Ray Chadwick hasn't spoken to his daughter for a year. Her choice, he says, not his.
But this week he plans to make the 3 1/2-hour drive from his home in south-central British Columbia to Vancouver to be near her just the same. So when forward Sydney Leroux takes the soccer field for the United States on Tuesday in the final game of group play in the women's World Cup, she may not know her father is there, but his voice will among those cheering her the loudest.
"Of course I wouldn't miss it," he said.
A former pitcher with the Angels, Chadwick was absent through much of Leroux's childhood, so the two were never close. But they were never as distant as they have been over the last year.

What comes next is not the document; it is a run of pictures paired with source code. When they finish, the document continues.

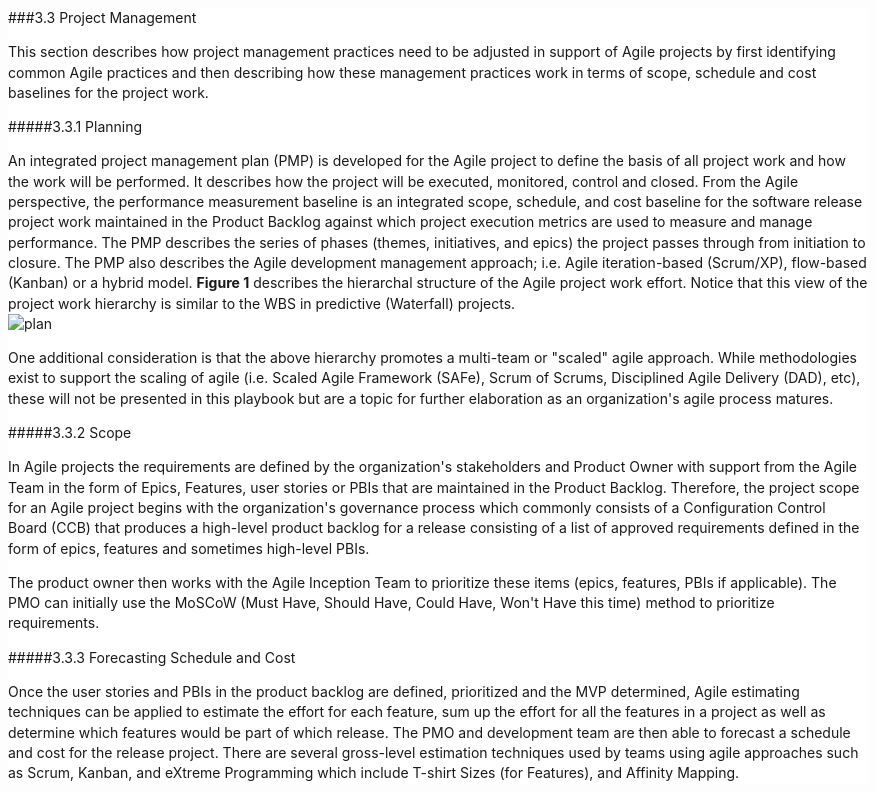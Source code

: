 ###3.3 Project Management

This section describes how project management practices need to be adjusted in support of Agile projects by first identifying common Agile practices 
and then describing how these management practices work in terms of scope, schedule and cost baselines for the project work.

#####3.3.1 Planning

An integrated project management plan (PMP) is developed for the Agile project to define the basis of all project work and how the work will be performed. 
It describes how the project will be executed, monitored, control and closed. From the Agile perspective, the performance measurement baseline is an 
integrated scope, schedule, and cost baseline for the software release project work maintained in the Product Backlog against which project execution 
metrics are used to measure and manage performance.  The PMP describes the series of phases (themes, initiatives, and epics) the project passes through 
from initiation to closure. The PMP also describes the Agile development management approach; i.e. Agile iteration-based (Scrum/XP), flow-based (Kanban) 
or a hybrid model. **Figure 1** describes the hierarchal structure of the Agile project work effort. Notice that this view of the project work hierarchy is 
similar to the WBS in predictive (Waterfall) projects.<br/>
![plan](plan.jpg)<br/>

One additional consideration is that the above hierarchy promotes a multi-team or "scaled" agile approach.  While methodologies exist to support 
the scaling of agile (i.e. Scaled Agile Framework (SAFe), Scrum of Scrums, Disciplined Agile Delivery (DAD), etc), these will not be presented in this 
playbook but are a topic for further elaboration as an organization's agile process matures.

#####3.3.2 Scope

In Agile projects the requirements are defined by the organization's stakeholders and Product Owner with support from the Agile Team in the form 
of Epics, Features, user stories or PBIs that are maintained in the Product Backlog. Therefore, the project scope for an Agile project begins with 
the organization's governance process which commonly consists of a Configuration Control Board (CCB) that produces a high-level product backlog for 
a release consisting of a list of approved requirements defined in the form of epics, features and sometimes high-level PBIs. 

The product owner then works with the Agile Inception Team to prioritize these items (epics, features, PBIs if applicable). The PMO can initially 
use the MoSCoW (Must Have, Should Have, Could Have, Won't Have this time) method to prioritize requirements. 

#####3.3.3 Forecasting Schedule and Cost

Once the user stories and PBIs in the product backlog are defined, prioritized and the MVP determined, Agile estimating techniques can 
be applied to estimate the effort for each feature, sum up the effort for all the features in a project as well as determine which 
features would be part of which release.  The PMO and development team are then able to forecast a schedule and cost for the release project. 
There are several gross-level estimation techniques used by teams using agile approaches such as Scrum, Kanban, and eXtreme Programming which 
include T-shirt Sizes (for Features), and Affinity Mapping. 

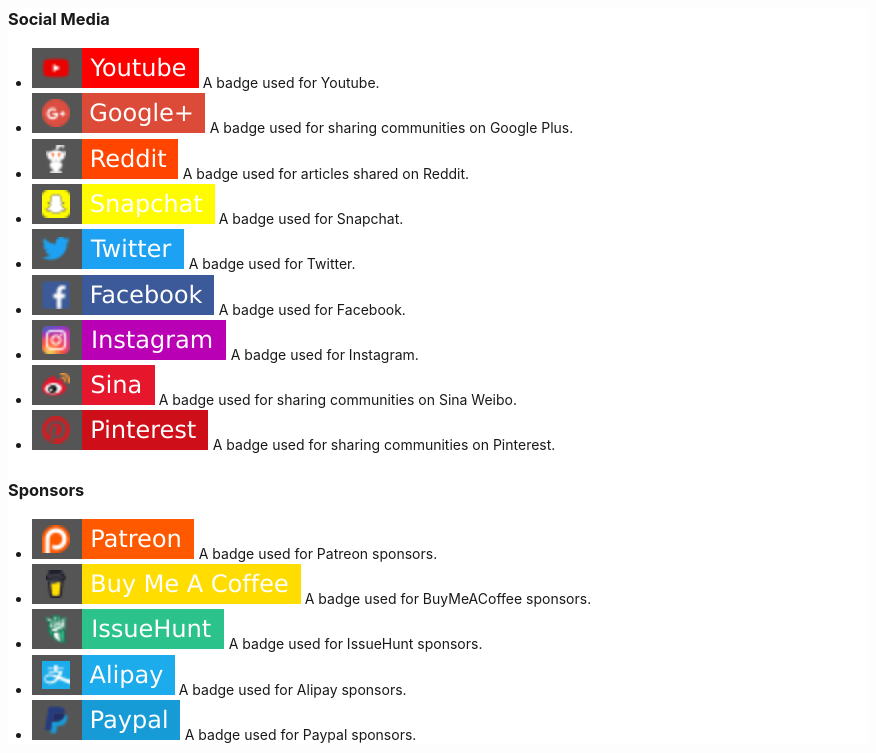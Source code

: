 

### Social Media

- [![youtube](./src/youtube_flat_square.svg)](https://badges.aleen42.com/src/youtube_flat_square.svg) A badge used for Youtube.
- [![google_plus](./src/google_plus_flat_square.svg)](https://badges.aleen42.com/src/google_plus_flat_square.svg) A badge used for sharing communities on Google Plus.
- [![reddit](./src/reddit_flat_square.svg)](https://badges.aleen42.com/src/reddit_flat_square.svg) A badge used for articles shared on Reddit.
- [![snapchat](./src/snapchat_flat_square.svg)](https://badges.aleen42.com/src/snapchat_flat_square.svg) A badge used for Snapchat.
- [![twitter](./src/twitter_flat_square.svg)](https://badges.aleen42.com/src/twitter_flat_square.svg) A badge used for Twitter.
- [![facebook](./src/facebook_flat_square.svg)](https://badges.aleen42.com/src/facebook_flat_square.svg) A badge used for Facebook.
- [![instagram](./src/instagram_flat_square.svg)](https://badges.aleen42.com/src/instagram_flat_square.svg) A badge used for Instagram.
- [![sina_weibo](./src/sina_weibo_flat_square.svg)](https://badges.aleen42.com/src/sina_weibo_flat_square.svg) A badge used for sharing communities on Sina Weibo.
- [![pinterest](./src/pinterest_flat_square.svg)](https://badges.aleen42.com/src/pinterest_flat_square.svg) A badge used for sharing communities on Pinterest.


### Sponsors

- [![patreon](./src/patreon_flat_square.svg)](https://badges.aleen42.com/src/patreon_flat_square.svg) A badge used for Patreon sponsors.
- [![buymeacoffee](./src/buymeacoffee_flat_square.svg)](https://badges.aleen42.com/src/buymeacoffee_flat_square.svg) A badge used for BuyMeACoffee sponsors.
- [![issuehunt](./src/issuehunt_flat_square.svg)](https://badges.aleen42.com/src/issuehunt_flat_square.svg) A badge used for IssueHunt sponsors.
- [![alipay](./src/alipay_flat_square.svg)](https://badges.aleen42.com/src/alipay_flat_square.svg) A badge used for Alipay sponsors.
- [![paypal](./src/paypal_flat_square.svg)](https://badges.aleen42.com/src/paypal_flat_square.svg) A badge used for Paypal sponsors.
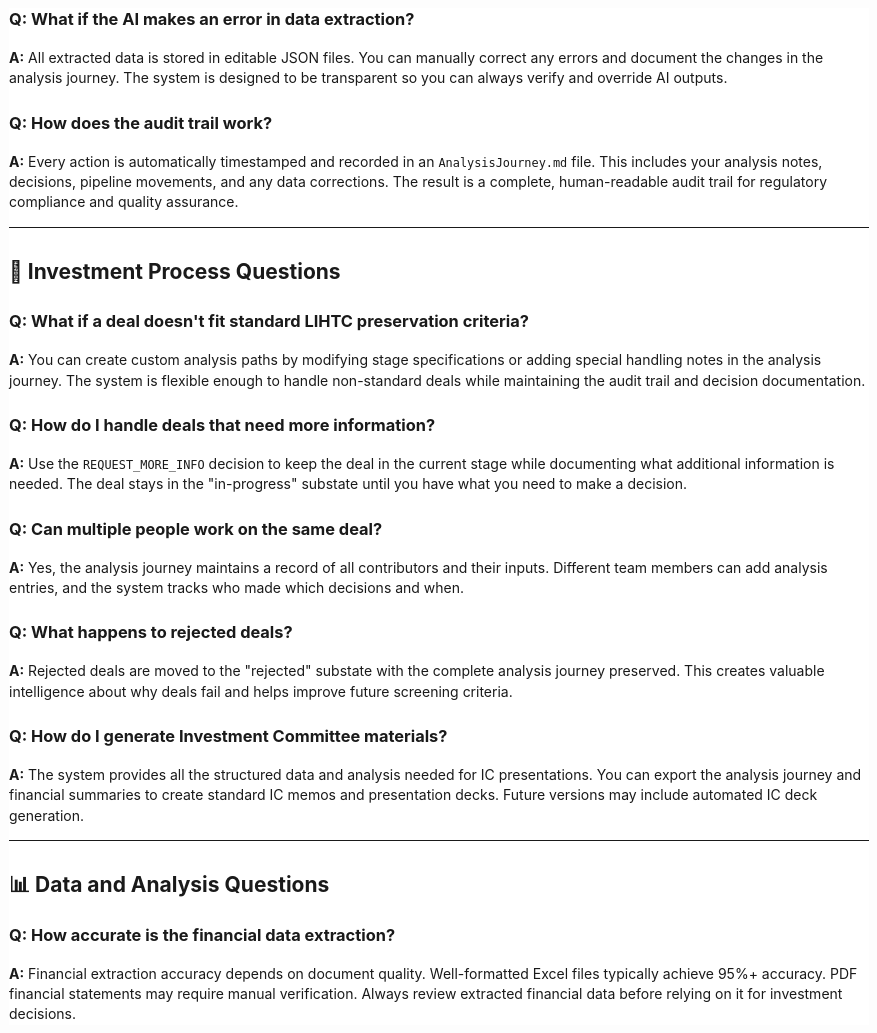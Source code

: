 ### Q: What if the AI makes an error in data extraction?
**A:** All extracted data is stored in editable JSON files. You can manually correct any errors and document the changes in the analysis journey. The system is designed to be transparent so you can always verify and override AI outputs.

### Q: How does the audit trail work?
**A:** Every action is automatically timestamped and recorded in an `AnalysisJourney.md` file. This includes your analysis notes, decisions, pipeline movements, and any data corrections. The result is a complete, human-readable audit trail for regulatory compliance and quality assurance.

---

## 💼 Investment Process Questions

### Q: What if a deal doesn't fit standard LIHTC preservation criteria?
**A:** You can create custom analysis paths by modifying stage specifications or adding special handling notes in the analysis journey. The system is flexible enough to handle non-standard deals while maintaining the audit trail and decision documentation.

### Q: How do I handle deals that need more information?
**A:** Use the `REQUEST_MORE_INFO` decision to keep the deal in the current stage while documenting what additional information is needed. The deal stays in the "in-progress" substate until you have what you need to make a decision.

### Q: Can multiple people work on the same deal?
**A:** Yes, the analysis journey maintains a record of all contributors and their inputs. Different team members can add analysis entries, and the system tracks who made which decisions and when.

### Q: What happens to rejected deals?
**A:** Rejected deals are moved to the "rejected" substate with the complete analysis journey preserved. This creates valuable intelligence about why deals fail and helps improve future screening criteria.

### Q: How do I generate Investment Committee materials?
**A:** The system provides all the structured data and analysis needed for IC presentations. You can export the analysis journey and financial summaries to create standard IC memos and presentation decks. Future versions may include automated IC deck generation.

---

## 📊 Data and Analysis Questions

### Q: How accurate is the financial data extraction?
**A:** Financial extraction accuracy depends on document quality. Well-formatted Excel files typically achieve 95%+ accuracy. PDF financial statements may require manual verification. Always review extracted financial data before relying on it for investment decisions.
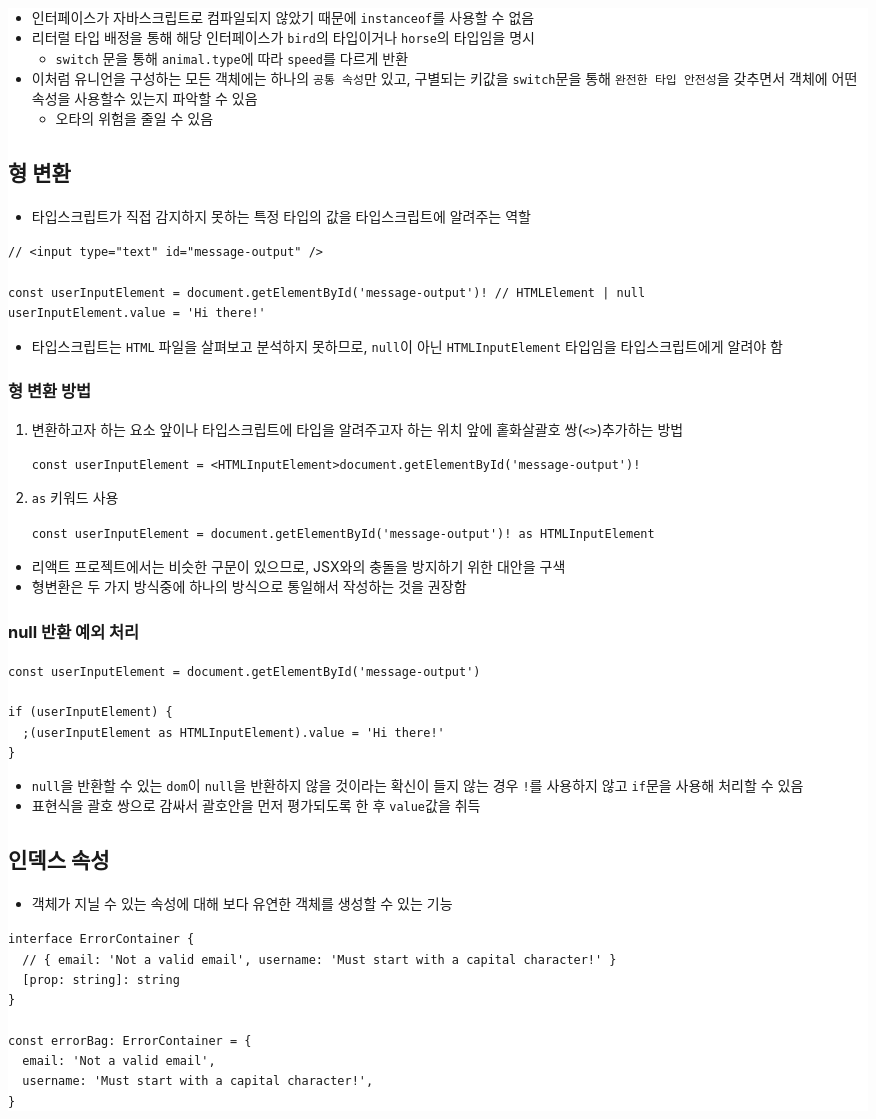 - 인터페이스가 자바스크립트로 컴파일되지 않았기 때문에 `instanceof`를 사용할 수 없음
- 리터럴 타입 배정을 통해 해당 인터페이스가 `bird`의 타입이거나 `horse`의 타입임을 명시
  - `switch` 문을 통해 `animal.type`에 따라 `speed`를 다르게 반환
- 이처럼 유니언을 구성하는 모든 객체에는 하나의 `공통 속성`만 있고, 구별되는 키값을 `switch`문을 통해 `완전한 타입 안전성`을 갖추면서 객체에 어떤 속성을 사용할수 있는지 파악할 수 있음
  - 오타의 위험을 줄일 수 있음

## 형 변환

- 타입스크립트가 직접 감지하지 못하는 특정 타입의 값을 타입스크립트에 알려주는 역할

```tsx
// <input type="text" id="message-output" />

const userInputElement = document.getElementById('message-output')! // HTMLElement | null
userInputElement.value = 'Hi there!'
```

- 타입스크립트는 `HTML` 파일을 살펴보고 분석하지 못하므로, `null`이 아닌 `HTMLInputElement` 타입임을 타입스크립트에게 알려야 함

### 형 변환 방법

1. 변환하고자 하는 요소 앞이나 타입스크립트에 타입을 알려주고자 하는 위치 앞에 홑화살괄호 쌍(`<>`)추가하는 방법

   ```tsx
   const userInputElement = <HTMLInputElement>document.getElementById('message-output')!
   ```

2. `as` 키워드 사용

   ```tsx
   const userInputElement = document.getElementById('message-output')! as HTMLInputElement
   ```

- 리액트 프로젝트에서는 비슷한 구문이 있으므로, JSX와의 충돌을 방지하기 위한 대안을 구색
- 형변환은 두 가지 방식중에 하나의 방식으로 통일해서 작성하는 것을 권장함

### null 반환 예외 처리

```tsx
const userInputElement = document.getElementById('message-output')

if (userInputElement) {
  ;(userInputElement as HTMLInputElement).value = 'Hi there!'
}
```

- `null`을 반환할 수 있는 `dom`이 `null`을 반환하지 않을 것이라는 확신이 들지 않는 경우 `!`를 사용하지 않고 `if`문을 사용해 처리할 수 있음
- 표현식을 괄호 쌍으로 감싸서 괄호안을 먼저 평가되도록 한 후 `value`값을 취득

## 인덱스 속성

- 객체가 지닐 수 있는 속성에 대해 보다 유연한 객체를 생성할 수 있는 기능

```tsx
interface ErrorContainer {
  // { email: 'Not a valid email', username: 'Must start with a capital character!' }
  [prop: string]: string
}

const errorBag: ErrorContainer = {
  email: 'Not a valid email',
  username: 'Must start with a capital character!',
}
```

"I don't talk to him," Leroux said coldly. She didn't say why, nor will Chadwick.
"She doesn't want to talk about it, so I won't talk about it," he said. "I'm not going to put it out there in the media."
Yet, Leroux, 25, wouldn't be playing for the U.S. national team if not for her father, and not just because of the obvious physical gifts he gave her. Leroux's mother, Sandi, also deserves credit for that since she, too, was a talented athlete, good enough to play third base for Canada's national softball team.
She was also the more supportive parent, working odd hours so she could attend her daughter's baseball — Sydney, who once dreamed of being the first female major league player, played in boys' leagues from the age of 5 — and soccer games.
But Chadwick gave his daughter something her mother couldn't — dual nationality, making her eligible to play for the U.S. national team.
Chadwick, who grew up in North Carolina, was pitching for a minor league team in Vancouver when he met Sandi at a Canadian Football League game. The two dated for a while, but shortly after Leroux discovered she was pregnant, Chadwick went off to pitch in winter ball. By the time Sydney was born in suburban Vancouver the next spring, her parents had separated.
As a result, Leroux grew up Canadian, even playing for that country in the U-19 World Cup at 14, making her the youngest player in the tournament. Her dream, however, was to play for the U.S., a team she had been enamored with since watching it win the 1999 World Cup in front of 90,000 in the Rose Bowl.
So she told her mother she would play in the U.S. or not play at all.
"I believe in myself. And I wanted to put myself in a position where I could become better and I could play on the best team in the world, which I still think is the United States," she said.
At 15, Leroux left home for the U.S., living first with a host family in Seattle, where things didn't work out, and then with six others in Arizona, where she excelled in soccer.
By the time she entered college, Leroux, then 18, was being invited to play for a U.S. age-group team. But first she would need permission from FIFA to switch allegiances and once she received it, there would be no going back.
Leroux didn't think twice, pulling on the U.S. jersey, then scoring a tournament-high five goals to lead the team to the U-20 World Cup title.
"I don't regret anything," she said. "My life would be completely different. So I haven't really thought of that. I'm just very happy to be where I am today. Because it has been a journey."
At UCLA, she tied the school's season record with 23 goals as a sophomore. And by her senior year, she was playing for the senior national team, which didn't go over so well back home when she returned for a not-so-friendly friendly in Toronto.
After being booed by the sellout crowd when she came off the bench, Leroux scored in stoppage time to close out a 3-0 win. She celebrated by flashing the U.S. crest on her blue-and-white jersey to the crowd, then lifting an index finger to her lips to shush the spectators.
"Syd revels in having something to prove. That's when you get your very best from Syd," said U.S. Coach Jill Ellis, who also recruited Leroux to UCLA. "Her personality, it's a kind of bring-it-on personality."
The demonstration earned her a yellow card but it also showed that if the U.S.-Canada rivalry needed a villain, Leroux would be happy to accept the role.
"It makes it fun, it makes it exciting," she said.
Tuesday's game will mark Leroux's second trip home to Vancouver with the U.S. national team, but this visit is all business. Although the U.S. goes into the game with Nigeria leading the group, Leroux is one of a number of U.S. players who haven't played well in the tournament.
They'll all need to get better if Leroux hopes to make it back to her hometown for the World Cup final in three weeks.
"It's different for me because I'm going to be putting on a U.S. jersey in my home country," said Leroux, who has 35 goals in 73 games for the U.S. "That's going to be emotional. It's a crazy story for me to come home, for me to play in front of my family, my friends in an American jersey.
"There's nothing like it."
Up in the stands, Chadwick promises he'll be watching, and smiling, regardless of how the game ends.
"I watch from afar and I know that she's successful and happy," Chadwick said. "And as a father, that's all you want."